THE INPUT: Begin

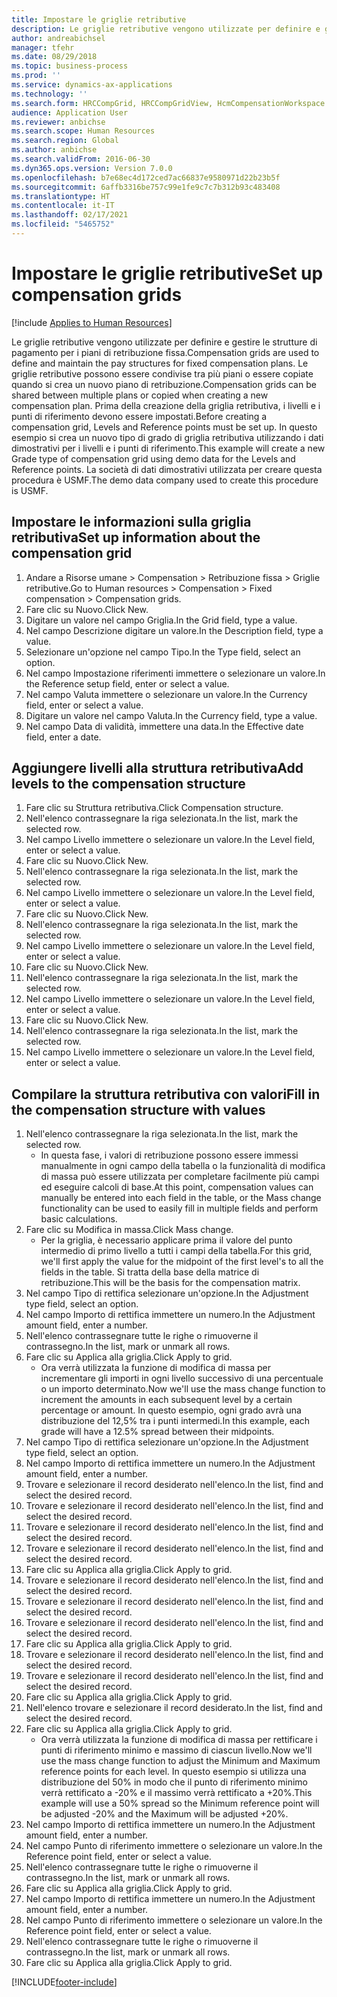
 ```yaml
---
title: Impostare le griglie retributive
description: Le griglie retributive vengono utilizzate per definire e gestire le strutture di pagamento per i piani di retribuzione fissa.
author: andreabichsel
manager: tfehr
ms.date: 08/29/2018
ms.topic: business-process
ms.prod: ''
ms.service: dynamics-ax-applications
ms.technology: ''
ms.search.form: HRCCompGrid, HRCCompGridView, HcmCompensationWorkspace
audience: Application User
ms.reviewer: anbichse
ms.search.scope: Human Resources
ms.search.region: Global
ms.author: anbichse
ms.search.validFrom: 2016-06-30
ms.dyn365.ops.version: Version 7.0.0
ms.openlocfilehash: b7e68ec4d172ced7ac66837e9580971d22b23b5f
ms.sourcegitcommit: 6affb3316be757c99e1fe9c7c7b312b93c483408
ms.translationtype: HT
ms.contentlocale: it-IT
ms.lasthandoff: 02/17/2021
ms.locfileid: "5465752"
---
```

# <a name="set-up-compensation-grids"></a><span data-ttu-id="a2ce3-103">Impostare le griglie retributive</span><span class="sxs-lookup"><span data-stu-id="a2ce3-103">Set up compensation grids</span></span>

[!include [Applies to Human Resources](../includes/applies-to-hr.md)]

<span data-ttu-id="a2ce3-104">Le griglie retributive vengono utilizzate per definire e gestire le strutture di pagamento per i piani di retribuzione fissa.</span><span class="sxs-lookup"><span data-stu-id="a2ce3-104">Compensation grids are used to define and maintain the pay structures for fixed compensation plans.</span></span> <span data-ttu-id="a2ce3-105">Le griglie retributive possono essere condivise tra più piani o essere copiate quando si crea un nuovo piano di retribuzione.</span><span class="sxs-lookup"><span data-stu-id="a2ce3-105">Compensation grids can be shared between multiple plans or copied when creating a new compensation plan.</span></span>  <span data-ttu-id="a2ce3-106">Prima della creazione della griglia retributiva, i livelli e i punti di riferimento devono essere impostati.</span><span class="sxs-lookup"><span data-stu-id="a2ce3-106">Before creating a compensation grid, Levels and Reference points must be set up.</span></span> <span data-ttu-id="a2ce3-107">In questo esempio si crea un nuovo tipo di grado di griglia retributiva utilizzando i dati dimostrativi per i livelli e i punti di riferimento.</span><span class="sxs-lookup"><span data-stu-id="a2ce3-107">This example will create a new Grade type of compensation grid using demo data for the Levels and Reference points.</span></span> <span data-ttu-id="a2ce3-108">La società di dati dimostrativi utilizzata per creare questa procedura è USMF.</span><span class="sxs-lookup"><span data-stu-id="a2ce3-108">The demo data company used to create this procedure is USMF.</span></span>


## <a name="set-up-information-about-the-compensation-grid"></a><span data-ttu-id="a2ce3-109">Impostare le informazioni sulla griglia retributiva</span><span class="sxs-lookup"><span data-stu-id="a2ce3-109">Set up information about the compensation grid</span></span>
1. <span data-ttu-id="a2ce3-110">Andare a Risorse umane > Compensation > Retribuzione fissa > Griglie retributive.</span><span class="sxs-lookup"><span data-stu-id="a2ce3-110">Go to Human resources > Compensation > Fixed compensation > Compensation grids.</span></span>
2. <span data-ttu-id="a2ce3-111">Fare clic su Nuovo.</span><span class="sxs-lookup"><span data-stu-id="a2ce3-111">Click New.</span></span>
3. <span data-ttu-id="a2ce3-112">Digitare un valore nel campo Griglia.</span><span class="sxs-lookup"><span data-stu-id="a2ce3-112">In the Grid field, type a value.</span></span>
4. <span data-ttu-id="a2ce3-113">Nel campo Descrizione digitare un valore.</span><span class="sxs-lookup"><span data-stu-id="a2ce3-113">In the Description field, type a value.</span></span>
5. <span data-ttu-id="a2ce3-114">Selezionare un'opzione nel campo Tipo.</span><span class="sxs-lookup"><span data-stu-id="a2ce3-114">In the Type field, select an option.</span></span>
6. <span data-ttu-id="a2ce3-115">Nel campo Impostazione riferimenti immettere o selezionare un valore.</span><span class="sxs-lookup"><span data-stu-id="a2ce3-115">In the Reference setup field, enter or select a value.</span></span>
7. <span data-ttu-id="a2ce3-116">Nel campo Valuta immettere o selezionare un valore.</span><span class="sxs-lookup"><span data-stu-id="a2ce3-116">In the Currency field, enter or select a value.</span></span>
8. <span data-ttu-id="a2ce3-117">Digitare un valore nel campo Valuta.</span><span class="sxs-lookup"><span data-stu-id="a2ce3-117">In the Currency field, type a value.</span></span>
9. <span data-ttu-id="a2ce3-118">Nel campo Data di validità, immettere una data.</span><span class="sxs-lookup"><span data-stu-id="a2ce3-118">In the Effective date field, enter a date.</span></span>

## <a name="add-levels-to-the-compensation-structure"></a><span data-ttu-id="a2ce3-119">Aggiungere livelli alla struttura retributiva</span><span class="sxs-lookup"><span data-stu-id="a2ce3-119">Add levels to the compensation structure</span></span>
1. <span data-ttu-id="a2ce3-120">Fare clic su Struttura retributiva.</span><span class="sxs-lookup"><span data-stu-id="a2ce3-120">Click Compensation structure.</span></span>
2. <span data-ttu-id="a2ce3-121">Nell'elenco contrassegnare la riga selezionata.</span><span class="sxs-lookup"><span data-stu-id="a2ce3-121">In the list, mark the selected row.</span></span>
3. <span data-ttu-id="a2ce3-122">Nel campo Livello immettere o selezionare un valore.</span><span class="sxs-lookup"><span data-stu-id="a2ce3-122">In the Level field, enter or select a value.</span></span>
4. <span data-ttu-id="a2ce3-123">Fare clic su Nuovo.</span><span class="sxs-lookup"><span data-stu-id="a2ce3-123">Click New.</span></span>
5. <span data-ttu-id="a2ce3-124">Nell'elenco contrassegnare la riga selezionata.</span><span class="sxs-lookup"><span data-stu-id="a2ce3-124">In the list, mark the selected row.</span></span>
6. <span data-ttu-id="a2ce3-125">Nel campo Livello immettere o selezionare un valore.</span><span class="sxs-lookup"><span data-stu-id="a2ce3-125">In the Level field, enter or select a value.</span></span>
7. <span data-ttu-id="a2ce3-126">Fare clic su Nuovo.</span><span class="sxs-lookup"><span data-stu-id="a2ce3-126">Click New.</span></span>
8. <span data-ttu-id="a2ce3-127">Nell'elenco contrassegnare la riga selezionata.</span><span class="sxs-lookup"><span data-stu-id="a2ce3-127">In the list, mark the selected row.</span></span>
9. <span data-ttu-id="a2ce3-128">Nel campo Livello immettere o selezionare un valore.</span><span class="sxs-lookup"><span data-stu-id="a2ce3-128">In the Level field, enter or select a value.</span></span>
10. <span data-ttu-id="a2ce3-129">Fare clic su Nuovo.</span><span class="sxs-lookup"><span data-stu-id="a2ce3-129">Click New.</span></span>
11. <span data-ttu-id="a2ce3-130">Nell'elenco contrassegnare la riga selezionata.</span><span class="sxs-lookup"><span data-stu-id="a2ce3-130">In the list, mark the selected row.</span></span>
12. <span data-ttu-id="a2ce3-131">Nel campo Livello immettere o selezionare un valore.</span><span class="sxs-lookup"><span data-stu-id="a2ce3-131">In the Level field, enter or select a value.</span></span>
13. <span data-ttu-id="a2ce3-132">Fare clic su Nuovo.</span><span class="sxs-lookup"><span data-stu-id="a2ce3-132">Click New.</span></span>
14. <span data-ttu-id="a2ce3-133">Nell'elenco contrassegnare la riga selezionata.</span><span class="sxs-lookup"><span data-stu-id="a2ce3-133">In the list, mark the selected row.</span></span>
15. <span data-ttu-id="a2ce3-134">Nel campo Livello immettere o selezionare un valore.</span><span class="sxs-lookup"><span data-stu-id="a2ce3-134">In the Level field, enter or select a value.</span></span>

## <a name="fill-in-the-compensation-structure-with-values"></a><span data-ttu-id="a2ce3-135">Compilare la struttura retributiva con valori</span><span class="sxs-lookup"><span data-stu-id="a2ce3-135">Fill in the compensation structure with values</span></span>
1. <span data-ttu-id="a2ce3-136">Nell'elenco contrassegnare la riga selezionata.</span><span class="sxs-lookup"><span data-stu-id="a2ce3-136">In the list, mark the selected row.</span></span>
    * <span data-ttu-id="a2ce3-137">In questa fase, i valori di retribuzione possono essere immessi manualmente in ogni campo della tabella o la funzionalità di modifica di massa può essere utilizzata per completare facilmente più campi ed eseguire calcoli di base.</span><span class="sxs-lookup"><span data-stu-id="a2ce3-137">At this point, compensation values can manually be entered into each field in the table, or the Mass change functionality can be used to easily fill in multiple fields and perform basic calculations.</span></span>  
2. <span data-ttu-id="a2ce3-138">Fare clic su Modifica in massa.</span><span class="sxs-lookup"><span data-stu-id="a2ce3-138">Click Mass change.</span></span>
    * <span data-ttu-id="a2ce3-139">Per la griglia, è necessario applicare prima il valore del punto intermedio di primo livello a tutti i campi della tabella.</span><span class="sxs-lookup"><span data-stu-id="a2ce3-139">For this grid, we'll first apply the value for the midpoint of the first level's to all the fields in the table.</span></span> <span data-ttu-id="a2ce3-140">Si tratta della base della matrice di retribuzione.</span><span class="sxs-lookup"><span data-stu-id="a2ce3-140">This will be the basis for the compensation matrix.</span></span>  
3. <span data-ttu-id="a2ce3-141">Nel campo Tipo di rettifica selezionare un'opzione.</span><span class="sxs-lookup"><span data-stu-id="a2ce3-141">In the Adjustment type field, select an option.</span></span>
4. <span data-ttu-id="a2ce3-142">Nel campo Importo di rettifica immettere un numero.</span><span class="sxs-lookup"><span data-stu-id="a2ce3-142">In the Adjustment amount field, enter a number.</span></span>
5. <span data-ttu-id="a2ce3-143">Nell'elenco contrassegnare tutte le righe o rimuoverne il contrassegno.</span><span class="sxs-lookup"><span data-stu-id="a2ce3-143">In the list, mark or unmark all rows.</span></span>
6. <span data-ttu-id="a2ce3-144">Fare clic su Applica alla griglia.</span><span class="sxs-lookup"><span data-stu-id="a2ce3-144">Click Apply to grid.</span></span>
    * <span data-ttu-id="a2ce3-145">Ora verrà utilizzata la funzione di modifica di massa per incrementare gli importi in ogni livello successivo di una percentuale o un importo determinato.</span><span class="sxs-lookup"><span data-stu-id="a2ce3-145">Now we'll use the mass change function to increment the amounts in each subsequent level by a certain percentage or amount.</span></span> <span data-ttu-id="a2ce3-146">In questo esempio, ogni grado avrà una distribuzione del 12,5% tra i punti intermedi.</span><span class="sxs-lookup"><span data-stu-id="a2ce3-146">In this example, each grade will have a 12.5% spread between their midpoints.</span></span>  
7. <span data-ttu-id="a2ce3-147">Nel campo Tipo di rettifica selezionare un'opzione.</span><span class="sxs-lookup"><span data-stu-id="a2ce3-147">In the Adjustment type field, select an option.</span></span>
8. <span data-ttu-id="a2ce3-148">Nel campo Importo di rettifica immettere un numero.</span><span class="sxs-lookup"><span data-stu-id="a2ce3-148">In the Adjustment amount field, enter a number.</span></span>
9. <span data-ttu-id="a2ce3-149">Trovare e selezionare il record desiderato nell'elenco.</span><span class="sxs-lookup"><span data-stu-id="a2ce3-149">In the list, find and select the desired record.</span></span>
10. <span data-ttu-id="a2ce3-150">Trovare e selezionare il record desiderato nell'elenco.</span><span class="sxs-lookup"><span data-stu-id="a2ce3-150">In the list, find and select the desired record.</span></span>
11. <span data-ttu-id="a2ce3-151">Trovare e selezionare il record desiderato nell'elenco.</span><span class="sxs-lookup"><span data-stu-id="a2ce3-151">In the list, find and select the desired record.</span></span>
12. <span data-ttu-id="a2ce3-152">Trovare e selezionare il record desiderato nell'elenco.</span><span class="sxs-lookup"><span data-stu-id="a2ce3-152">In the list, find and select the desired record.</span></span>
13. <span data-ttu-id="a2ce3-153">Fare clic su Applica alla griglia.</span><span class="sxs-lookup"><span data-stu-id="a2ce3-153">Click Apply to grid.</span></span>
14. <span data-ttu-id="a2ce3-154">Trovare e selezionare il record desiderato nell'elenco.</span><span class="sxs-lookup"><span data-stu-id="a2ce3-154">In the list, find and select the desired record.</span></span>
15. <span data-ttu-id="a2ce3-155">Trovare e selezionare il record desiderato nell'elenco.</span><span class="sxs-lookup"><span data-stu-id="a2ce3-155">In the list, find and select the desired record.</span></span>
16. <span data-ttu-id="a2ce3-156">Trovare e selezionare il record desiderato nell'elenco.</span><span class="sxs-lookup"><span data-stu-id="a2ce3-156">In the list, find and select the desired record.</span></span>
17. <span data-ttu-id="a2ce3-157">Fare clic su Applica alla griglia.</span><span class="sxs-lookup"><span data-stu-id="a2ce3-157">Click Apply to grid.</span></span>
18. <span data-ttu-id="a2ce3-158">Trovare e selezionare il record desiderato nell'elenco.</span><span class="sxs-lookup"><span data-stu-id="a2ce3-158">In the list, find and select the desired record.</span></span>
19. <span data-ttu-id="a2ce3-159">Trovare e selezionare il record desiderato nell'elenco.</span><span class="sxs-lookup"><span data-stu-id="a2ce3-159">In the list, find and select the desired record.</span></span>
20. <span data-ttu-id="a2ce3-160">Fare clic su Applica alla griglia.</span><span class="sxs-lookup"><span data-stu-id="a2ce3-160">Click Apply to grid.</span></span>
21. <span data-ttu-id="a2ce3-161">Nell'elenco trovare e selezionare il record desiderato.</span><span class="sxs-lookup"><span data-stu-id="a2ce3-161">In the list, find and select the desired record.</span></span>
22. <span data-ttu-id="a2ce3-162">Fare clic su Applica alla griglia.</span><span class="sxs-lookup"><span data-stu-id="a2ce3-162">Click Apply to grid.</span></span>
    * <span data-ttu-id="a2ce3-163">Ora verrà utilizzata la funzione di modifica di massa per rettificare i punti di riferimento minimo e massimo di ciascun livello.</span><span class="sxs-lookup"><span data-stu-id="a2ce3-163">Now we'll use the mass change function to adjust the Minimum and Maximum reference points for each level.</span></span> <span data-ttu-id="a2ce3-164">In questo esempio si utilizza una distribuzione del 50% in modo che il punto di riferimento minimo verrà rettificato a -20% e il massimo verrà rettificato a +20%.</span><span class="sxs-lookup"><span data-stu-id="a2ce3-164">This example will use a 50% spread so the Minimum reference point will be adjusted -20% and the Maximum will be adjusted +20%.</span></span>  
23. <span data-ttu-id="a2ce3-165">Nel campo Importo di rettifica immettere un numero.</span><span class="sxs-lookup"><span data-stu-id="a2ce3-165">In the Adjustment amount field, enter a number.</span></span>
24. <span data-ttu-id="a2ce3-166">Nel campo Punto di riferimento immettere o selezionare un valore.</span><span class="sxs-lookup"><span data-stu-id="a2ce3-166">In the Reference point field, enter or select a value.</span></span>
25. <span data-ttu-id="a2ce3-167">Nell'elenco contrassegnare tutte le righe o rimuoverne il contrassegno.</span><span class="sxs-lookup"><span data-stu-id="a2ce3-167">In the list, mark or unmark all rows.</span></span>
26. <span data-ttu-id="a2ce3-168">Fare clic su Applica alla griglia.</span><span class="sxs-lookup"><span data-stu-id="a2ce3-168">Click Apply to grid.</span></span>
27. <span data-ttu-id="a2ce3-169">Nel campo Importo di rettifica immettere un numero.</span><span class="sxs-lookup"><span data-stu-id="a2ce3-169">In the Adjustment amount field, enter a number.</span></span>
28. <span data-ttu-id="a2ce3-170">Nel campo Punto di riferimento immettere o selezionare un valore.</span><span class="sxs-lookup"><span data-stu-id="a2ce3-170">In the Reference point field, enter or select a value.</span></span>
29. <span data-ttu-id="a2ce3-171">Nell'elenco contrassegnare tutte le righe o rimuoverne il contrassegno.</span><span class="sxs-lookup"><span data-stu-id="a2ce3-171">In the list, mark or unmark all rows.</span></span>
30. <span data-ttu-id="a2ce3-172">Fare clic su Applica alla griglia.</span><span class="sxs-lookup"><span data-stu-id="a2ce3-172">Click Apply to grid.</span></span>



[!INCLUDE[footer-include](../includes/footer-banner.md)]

THE INPUT: End

*YOUR OBJECTIVE:* A bare number is required: the count of lines above with the string "Human".

*FINISHED TASK:* 3